**GIVEN ENTRIES:**
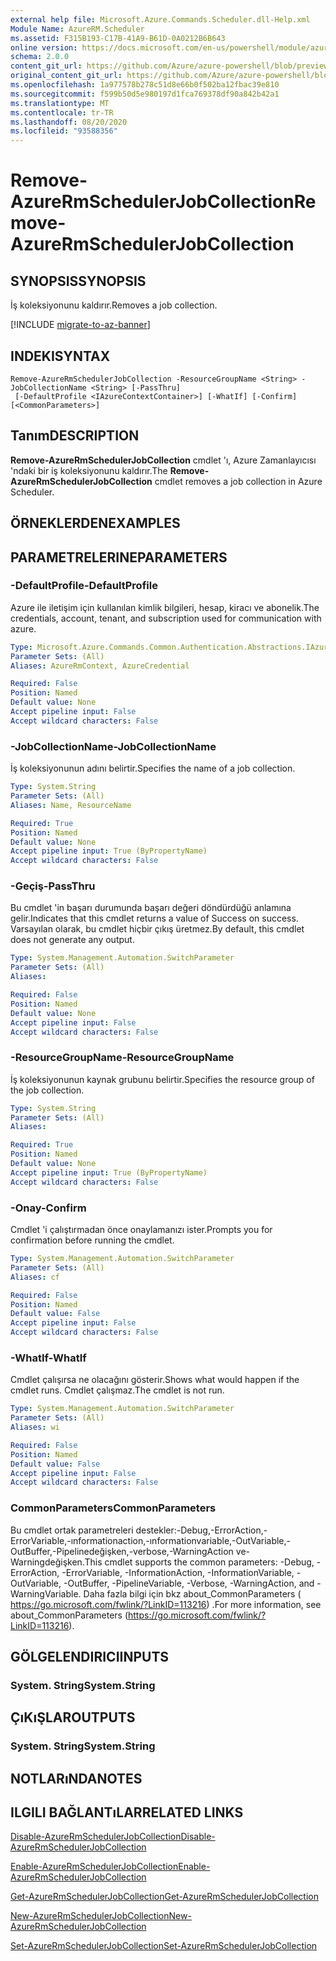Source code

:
 ```yaml
---
external help file: Microsoft.Azure.Commands.Scheduler.dll-Help.xml
Module Name: AzureRM.Scheduler
ms.assetid: F315B193-C17B-41A9-B61D-0A0212B6B643
online version: https://docs.microsoft.com/en-us/powershell/module/azurerm.scheduler/remove-azurermschedulerjobcollection
schema: 2.0.0
content_git_url: https://github.com/Azure/azure-powershell/blob/preview/src/ResourceManager/Scheduler/Commands.Scheduler/help/Remove-AzureRmSchedulerJobCollection.md
original_content_git_url: https://github.com/Azure/azure-powershell/blob/preview/src/ResourceManager/Scheduler/Commands.Scheduler/help/Remove-AzureRmSchedulerJobCollection.md
ms.openlocfilehash: 1a977578b278c51d8e66b0f502ba12fbac39e810
ms.sourcegitcommit: f599b50d5e980197d1fca769378df90a842b42a1
ms.translationtype: MT
ms.contentlocale: tr-TR
ms.lasthandoff: 08/20/2020
ms.locfileid: "93588356"
---
```

# <span data-ttu-id="af2e2-101">Remove-AzureRmSchedulerJobCollection</span><span class="sxs-lookup"><span data-stu-id="af2e2-101">Remove-AzureRmSchedulerJobCollection</span></span>

## <span data-ttu-id="af2e2-102">SYNOPSIS</span><span class="sxs-lookup"><span data-stu-id="af2e2-102">SYNOPSIS</span></span>
<span data-ttu-id="af2e2-103">İş koleksiyonunu kaldırır.</span><span class="sxs-lookup"><span data-stu-id="af2e2-103">Removes a job collection.</span></span>

[!INCLUDE [migrate-to-az-banner](../../includes/migrate-to-az-banner.md)]

## <span data-ttu-id="af2e2-104">INDEKI</span><span class="sxs-lookup"><span data-stu-id="af2e2-104">SYNTAX</span></span>

```
Remove-AzureRmSchedulerJobCollection -ResourceGroupName <String> -JobCollectionName <String> [-PassThru]
 [-DefaultProfile <IAzureContextContainer>] [-WhatIf] [-Confirm] [<CommonParameters>]
```

## <span data-ttu-id="af2e2-105">Tanım</span><span class="sxs-lookup"><span data-stu-id="af2e2-105">DESCRIPTION</span></span>
<span data-ttu-id="af2e2-106">**Remove-AzureRmSchedulerJobCollection** cmdlet 'ı, Azure Zamanlayıcısı 'ndaki bir iş koleksiyonunu kaldırır.</span><span class="sxs-lookup"><span data-stu-id="af2e2-106">The **Remove-AzureRmSchedulerJobCollection** cmdlet removes a job collection in Azure Scheduler.</span></span>

## <span data-ttu-id="af2e2-107">ÖRNEKLERDEN</span><span class="sxs-lookup"><span data-stu-id="af2e2-107">EXAMPLES</span></span>

## <span data-ttu-id="af2e2-108">PARAMETRELERINE</span><span class="sxs-lookup"><span data-stu-id="af2e2-108">PARAMETERS</span></span>

### <span data-ttu-id="af2e2-109">-DefaultProfile</span><span class="sxs-lookup"><span data-stu-id="af2e2-109">-DefaultProfile</span></span>
<span data-ttu-id="af2e2-110">Azure ile iletişim için kullanılan kimlik bilgileri, hesap, kiracı ve abonelik.</span><span class="sxs-lookup"><span data-stu-id="af2e2-110">The credentials, account, tenant, and subscription used for communication with azure.</span></span>

```yaml
Type: Microsoft.Azure.Commands.Common.Authentication.Abstractions.IAzureContextContainer
Parameter Sets: (All)
Aliases: AzureRmContext, AzureCredential

Required: False
Position: Named
Default value: None
Accept pipeline input: False
Accept wildcard characters: False
```

### <span data-ttu-id="af2e2-111">-JobCollectionName</span><span class="sxs-lookup"><span data-stu-id="af2e2-111">-JobCollectionName</span></span>
<span data-ttu-id="af2e2-112">İş koleksiyonunun adını belirtir.</span><span class="sxs-lookup"><span data-stu-id="af2e2-112">Specifies the name of a job collection.</span></span>

```yaml
Type: System.String
Parameter Sets: (All)
Aliases: Name, ResourceName

Required: True
Position: Named
Default value: None
Accept pipeline input: True (ByPropertyName)
Accept wildcard characters: False
```

### <span data-ttu-id="af2e2-113">-Geçiş</span><span class="sxs-lookup"><span data-stu-id="af2e2-113">-PassThru</span></span>
<span data-ttu-id="af2e2-114">Bu cmdlet 'in başarı durumunda başarı değeri döndürdüğü anlamına gelir.</span><span class="sxs-lookup"><span data-stu-id="af2e2-114">Indicates that this cmdlet returns a value of Success on success.</span></span>
<span data-ttu-id="af2e2-115">Varsayılan olarak, bu cmdlet hiçbir çıkış üretmez.</span><span class="sxs-lookup"><span data-stu-id="af2e2-115">By default, this cmdlet does not generate any output.</span></span>

```yaml
Type: System.Management.Automation.SwitchParameter
Parameter Sets: (All)
Aliases:

Required: False
Position: Named
Default value: None
Accept pipeline input: False
Accept wildcard characters: False
```

### <span data-ttu-id="af2e2-116">-ResourceGroupName</span><span class="sxs-lookup"><span data-stu-id="af2e2-116">-ResourceGroupName</span></span>
<span data-ttu-id="af2e2-117">İş koleksiyonunun kaynak grubunu belirtir.</span><span class="sxs-lookup"><span data-stu-id="af2e2-117">Specifies the resource group of the job collection.</span></span>

```yaml
Type: System.String
Parameter Sets: (All)
Aliases:

Required: True
Position: Named
Default value: None
Accept pipeline input: True (ByPropertyName)
Accept wildcard characters: False
```

### <span data-ttu-id="af2e2-118">-Onay</span><span class="sxs-lookup"><span data-stu-id="af2e2-118">-Confirm</span></span>
<span data-ttu-id="af2e2-119">Cmdlet 'i çalıştırmadan önce onaylamanızı ister.</span><span class="sxs-lookup"><span data-stu-id="af2e2-119">Prompts you for confirmation before running the cmdlet.</span></span>

```yaml
Type: System.Management.Automation.SwitchParameter
Parameter Sets: (All)
Aliases: cf

Required: False
Position: Named
Default value: False
Accept pipeline input: False
Accept wildcard characters: False
```

### <span data-ttu-id="af2e2-120">-WhatIf</span><span class="sxs-lookup"><span data-stu-id="af2e2-120">-WhatIf</span></span>
<span data-ttu-id="af2e2-121">Cmdlet çalışırsa ne olacağını gösterir.</span><span class="sxs-lookup"><span data-stu-id="af2e2-121">Shows what would happen if the cmdlet runs.</span></span>
<span data-ttu-id="af2e2-122">Cmdlet çalışmaz.</span><span class="sxs-lookup"><span data-stu-id="af2e2-122">The cmdlet is not run.</span></span>

```yaml
Type: System.Management.Automation.SwitchParameter
Parameter Sets: (All)
Aliases: wi

Required: False
Position: Named
Default value: False
Accept pipeline input: False
Accept wildcard characters: False
```

### <span data-ttu-id="af2e2-123">CommonParameters</span><span class="sxs-lookup"><span data-stu-id="af2e2-123">CommonParameters</span></span>
<span data-ttu-id="af2e2-124">Bu cmdlet ortak parametreleri destekler:-Debug,-ErrorAction,-ErrorVariable,-ınformationaction,-ınformationvariable,-OutVariable,-OutBuffer,-Pipelinedeğişken,-verbose,-WarningAction ve-Warningdeğişken.</span><span class="sxs-lookup"><span data-stu-id="af2e2-124">This cmdlet supports the common parameters: -Debug, -ErrorAction, -ErrorVariable, -InformationAction, -InformationVariable, -OutVariable, -OutBuffer, -PipelineVariable, -Verbose, -WarningAction, and -WarningVariable.</span></span> <span data-ttu-id="af2e2-125">Daha fazla bilgi için bkz about_CommonParameters ( https://go.microsoft.com/fwlink/?LinkID=113216) .</span><span class="sxs-lookup"><span data-stu-id="af2e2-125">For more information, see about_CommonParameters (https://go.microsoft.com/fwlink/?LinkID=113216).</span></span>

## <span data-ttu-id="af2e2-126">GÖLGELENDIRICI</span><span class="sxs-lookup"><span data-stu-id="af2e2-126">INPUTS</span></span>

### <span data-ttu-id="af2e2-127">System. String</span><span class="sxs-lookup"><span data-stu-id="af2e2-127">System.String</span></span>

## <span data-ttu-id="af2e2-128">ÇıKıŞLAR</span><span class="sxs-lookup"><span data-stu-id="af2e2-128">OUTPUTS</span></span>

### <span data-ttu-id="af2e2-129">System. String</span><span class="sxs-lookup"><span data-stu-id="af2e2-129">System.String</span></span>

## <span data-ttu-id="af2e2-130">NOTLARıNDA</span><span class="sxs-lookup"><span data-stu-id="af2e2-130">NOTES</span></span>

## <span data-ttu-id="af2e2-131">ILGILI BAĞLANTıLAR</span><span class="sxs-lookup"><span data-stu-id="af2e2-131">RELATED LINKS</span></span>

[<span data-ttu-id="af2e2-132">Disable-AzureRmSchedulerJobCollection</span><span class="sxs-lookup"><span data-stu-id="af2e2-132">Disable-AzureRmSchedulerJobCollection</span></span>](./Disable-AzureRmSchedulerJobCollection.md)

[<span data-ttu-id="af2e2-133">Enable-AzureRmSchedulerJobCollection</span><span class="sxs-lookup"><span data-stu-id="af2e2-133">Enable-AzureRmSchedulerJobCollection</span></span>](./Enable-AzureRmSchedulerJobCollection.md)

[<span data-ttu-id="af2e2-134">Get-AzureRmSchedulerJobCollection</span><span class="sxs-lookup"><span data-stu-id="af2e2-134">Get-AzureRmSchedulerJobCollection</span></span>](./Get-AzureRmSchedulerJobCollection.md)

[<span data-ttu-id="af2e2-135">New-AzureRmSchedulerJobCollection</span><span class="sxs-lookup"><span data-stu-id="af2e2-135">New-AzureRmSchedulerJobCollection</span></span>](./New-AzureRmSchedulerJobCollection.md)

[<span data-ttu-id="af2e2-136">Set-AzureRmSchedulerJobCollection</span><span class="sxs-lookup"><span data-stu-id="af2e2-136">Set-AzureRmSchedulerJobCollection</span></span>](./Set-AzureRmSchedulerJobCollection.md)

**ASSIGNMENT:** Above are some records. Copy each of their lines that holds the string "için".

**OUTPUT BELOW:**
<span data-ttu-id="af2e2-110">Azure ile iletişim için kullanılan kimlik bilgileri, hesap, kiracı ve abonelik.</span><span class="sxs-lookup"><span data-stu-id="af2e2-110">The credentials, account, tenant, and subscription used for communication with azure.</span></span>
<span data-ttu-id="af2e2-124">Bu cmdlet ortak parametreleri destekler:-Debug,-ErrorAction,-ErrorVariable,-ınformationaction,-ınformationvariable,-OutVariable,-OutBuffer,-Pipelinedeğişken,-verbose,-WarningAction ve-Warningdeğişken.</span><span class="sxs-lookup"><span data-stu-id="af2e2-124">This cmdlet supports the common parameters: -Debug, -ErrorAction, -ErrorVariable, -InformationAction, -InformationVariable, -OutVariable, -OutBuffer, -PipelineVariable, -Verbose, -WarningAction, and -WarningVariable.</span></span> <span data-ttu-id="af2e2-125">Daha fazla bilgi için bkz about_CommonParameters ( https://go.microsoft.com/fwlink/?LinkID=113216) .</span><span class="sxs-lookup"><span data-stu-id="af2e2-125">For more information, see about_CommonParameters (https://go.microsoft.com/fwlink/?LinkID=113216).</span></span>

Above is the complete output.